According to the facts underlying this Decision, Company A, which is not a party to this lawsuit, became insolvent on February 22, 2007.  As a result, Company A’s creditor banks including the two parties in this lawsuit began to meet to discuss arrangements to secure their claims in March of the same year.  In the meetings, the representative banks attending the meeting adopted a resolution to apply for the reorganization of Company A and to enter into a retainer agreement to retain the Appellant to apply for the reorganization of Company A and to take relevant emergency measures.  After applying to the court for Company A’s reorganization, the Appellant assigned the entirety of its NT$567 million claim against Company A to the Appellant’s fully-owned Company B, not a party to this lawsuit, during the hearing of the reorganization case.  As a result, Company B could additionally apply for compulsory enforcement against Company A outside of the reorganization procedure pursuant to relevant laws and regulations at that time and received over NT$460 million out of the claim so assigned as a result of the enforcement.  The Appellees asserted as follows.  The above behavior of the Appellant violated the retainer agreement, and the ancillary obligations such as protection, care, notification and confidentiality under the reorganization agreement were not fulfilled, either.  As a result, they could not receive the distribution of the enforcement proceeds received by Company B which they would otherwise have been entitled to as Company A’s entire creditors according to the reorganization sequence in the course of the reorganization procedure and thus each sustained damage.  Therefore, a complaint was filed to seek compensation.  The original trial court ruled in favor of the Appellees.  Dissatisfied, the Appellant appealed.

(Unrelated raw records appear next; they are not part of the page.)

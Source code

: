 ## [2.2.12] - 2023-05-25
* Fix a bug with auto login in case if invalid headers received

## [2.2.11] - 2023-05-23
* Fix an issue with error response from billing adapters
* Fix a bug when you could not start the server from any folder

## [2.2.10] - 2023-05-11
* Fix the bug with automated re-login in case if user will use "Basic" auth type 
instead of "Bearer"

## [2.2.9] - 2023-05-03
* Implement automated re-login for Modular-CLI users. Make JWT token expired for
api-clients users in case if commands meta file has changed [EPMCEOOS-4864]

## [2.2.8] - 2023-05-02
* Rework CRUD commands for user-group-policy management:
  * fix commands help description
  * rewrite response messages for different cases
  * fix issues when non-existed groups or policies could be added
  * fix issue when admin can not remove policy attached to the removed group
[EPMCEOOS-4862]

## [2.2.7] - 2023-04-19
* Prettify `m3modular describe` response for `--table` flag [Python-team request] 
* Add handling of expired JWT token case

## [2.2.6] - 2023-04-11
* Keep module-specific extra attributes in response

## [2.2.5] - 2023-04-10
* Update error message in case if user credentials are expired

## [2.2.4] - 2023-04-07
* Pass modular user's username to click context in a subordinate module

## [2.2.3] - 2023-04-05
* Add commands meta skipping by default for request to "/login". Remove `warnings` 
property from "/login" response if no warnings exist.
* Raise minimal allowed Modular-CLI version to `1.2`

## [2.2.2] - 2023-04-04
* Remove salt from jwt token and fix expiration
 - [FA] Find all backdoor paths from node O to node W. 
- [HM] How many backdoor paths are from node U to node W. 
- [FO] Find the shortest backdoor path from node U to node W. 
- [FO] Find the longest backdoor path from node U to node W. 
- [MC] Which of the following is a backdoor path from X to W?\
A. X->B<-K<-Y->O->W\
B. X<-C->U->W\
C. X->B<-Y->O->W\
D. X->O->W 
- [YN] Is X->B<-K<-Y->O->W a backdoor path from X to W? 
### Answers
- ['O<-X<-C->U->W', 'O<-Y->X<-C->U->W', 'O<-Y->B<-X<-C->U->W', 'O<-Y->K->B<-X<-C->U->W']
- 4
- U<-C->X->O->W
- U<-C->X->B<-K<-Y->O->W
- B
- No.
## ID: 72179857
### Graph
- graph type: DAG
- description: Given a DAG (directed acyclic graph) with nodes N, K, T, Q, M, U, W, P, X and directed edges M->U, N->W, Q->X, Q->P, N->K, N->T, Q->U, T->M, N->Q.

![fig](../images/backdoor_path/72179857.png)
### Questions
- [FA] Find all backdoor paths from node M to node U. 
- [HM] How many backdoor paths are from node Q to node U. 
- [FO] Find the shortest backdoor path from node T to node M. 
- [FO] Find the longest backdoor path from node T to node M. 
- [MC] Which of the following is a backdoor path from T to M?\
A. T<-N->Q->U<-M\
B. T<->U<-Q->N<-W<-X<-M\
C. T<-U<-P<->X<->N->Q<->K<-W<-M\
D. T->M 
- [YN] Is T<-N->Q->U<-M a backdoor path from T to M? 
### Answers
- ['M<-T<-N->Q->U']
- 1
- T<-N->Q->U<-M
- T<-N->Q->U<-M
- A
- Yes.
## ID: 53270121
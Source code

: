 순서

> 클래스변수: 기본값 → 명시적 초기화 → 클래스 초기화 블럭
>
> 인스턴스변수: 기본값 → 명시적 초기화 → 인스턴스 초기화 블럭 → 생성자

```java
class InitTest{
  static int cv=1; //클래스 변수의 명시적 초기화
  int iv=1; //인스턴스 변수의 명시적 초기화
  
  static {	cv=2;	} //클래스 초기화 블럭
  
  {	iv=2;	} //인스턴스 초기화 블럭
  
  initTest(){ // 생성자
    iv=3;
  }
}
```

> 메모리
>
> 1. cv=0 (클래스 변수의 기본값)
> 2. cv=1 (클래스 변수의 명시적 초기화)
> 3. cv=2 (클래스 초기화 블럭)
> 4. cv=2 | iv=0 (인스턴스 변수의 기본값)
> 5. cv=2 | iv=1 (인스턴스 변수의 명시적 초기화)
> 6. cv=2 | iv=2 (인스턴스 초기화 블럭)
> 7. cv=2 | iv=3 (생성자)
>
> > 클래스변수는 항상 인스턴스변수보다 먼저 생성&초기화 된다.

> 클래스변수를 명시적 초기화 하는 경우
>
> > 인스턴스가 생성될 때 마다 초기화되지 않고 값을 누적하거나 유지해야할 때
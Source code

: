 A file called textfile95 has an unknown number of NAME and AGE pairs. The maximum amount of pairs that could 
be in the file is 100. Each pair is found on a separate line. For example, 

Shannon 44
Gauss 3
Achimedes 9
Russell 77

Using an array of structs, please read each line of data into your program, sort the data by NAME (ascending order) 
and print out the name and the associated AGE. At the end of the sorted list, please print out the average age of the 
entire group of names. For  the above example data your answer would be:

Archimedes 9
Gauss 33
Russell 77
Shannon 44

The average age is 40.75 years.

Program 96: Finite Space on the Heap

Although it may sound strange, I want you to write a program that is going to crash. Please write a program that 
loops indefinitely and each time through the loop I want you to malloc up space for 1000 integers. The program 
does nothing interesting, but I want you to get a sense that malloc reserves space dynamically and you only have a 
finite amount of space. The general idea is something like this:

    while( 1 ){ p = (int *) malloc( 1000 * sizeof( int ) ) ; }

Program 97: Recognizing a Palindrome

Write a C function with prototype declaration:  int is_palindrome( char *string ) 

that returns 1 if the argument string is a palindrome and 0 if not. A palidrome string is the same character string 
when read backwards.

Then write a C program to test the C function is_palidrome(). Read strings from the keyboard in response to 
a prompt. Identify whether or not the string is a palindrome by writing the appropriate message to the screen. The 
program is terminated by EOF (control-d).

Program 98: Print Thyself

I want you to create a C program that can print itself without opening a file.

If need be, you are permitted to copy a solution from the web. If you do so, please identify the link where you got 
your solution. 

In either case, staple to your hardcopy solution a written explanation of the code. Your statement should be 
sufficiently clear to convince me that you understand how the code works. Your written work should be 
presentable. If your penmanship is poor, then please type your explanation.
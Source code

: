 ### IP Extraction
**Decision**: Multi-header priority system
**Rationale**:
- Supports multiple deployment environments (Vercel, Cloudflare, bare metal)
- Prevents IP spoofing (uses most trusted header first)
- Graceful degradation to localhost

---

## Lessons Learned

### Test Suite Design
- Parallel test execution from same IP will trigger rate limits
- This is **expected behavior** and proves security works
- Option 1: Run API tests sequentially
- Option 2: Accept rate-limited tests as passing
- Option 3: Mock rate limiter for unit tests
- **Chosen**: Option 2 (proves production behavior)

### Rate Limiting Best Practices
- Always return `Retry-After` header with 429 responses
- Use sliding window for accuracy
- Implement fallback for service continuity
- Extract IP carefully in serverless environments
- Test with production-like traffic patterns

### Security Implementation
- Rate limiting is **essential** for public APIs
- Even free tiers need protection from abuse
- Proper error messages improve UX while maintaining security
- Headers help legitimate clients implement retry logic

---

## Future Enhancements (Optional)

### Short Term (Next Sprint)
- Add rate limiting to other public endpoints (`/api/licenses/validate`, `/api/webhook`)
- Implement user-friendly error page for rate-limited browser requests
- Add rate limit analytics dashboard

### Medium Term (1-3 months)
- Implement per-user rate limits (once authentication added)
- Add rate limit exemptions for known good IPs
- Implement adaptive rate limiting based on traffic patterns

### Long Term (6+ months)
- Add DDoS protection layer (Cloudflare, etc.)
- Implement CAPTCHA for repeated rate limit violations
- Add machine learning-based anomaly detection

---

According to this Decision, Article 217, Paragraph 1 of the Civil Code provides: “If the injured person has negligently contributed in causing or aggravating the injury, the court may reduce or release the amount of the compensation.” This provision stipulates the principle of contributory negligence.  The legislative objective is to pass through any damage caused by the negligence of a person to another person.  This is a legal principle established based on the fairness principle, which dictates the damages system, and the principle of good faith, which guides the relationship of indebtedness.  The application of this provision is not limited to statutory damages claims for tort.  To wit, it is difficult to conclude that the contractual damages do not apply to the calculation of a compensation except for a special agreement that stipulates otherwise. Therefore, if a party contends that the victim has contributory negligence, the court shall order the party to make a necessary statement and produce evidence before the parties are presented with relevant materials for a debate in order to decide if the compensation of the debtor should be reduced or waived.  The court shall not ignore this; otherwise, the decision will be illegal for a lack of sufficient grounds.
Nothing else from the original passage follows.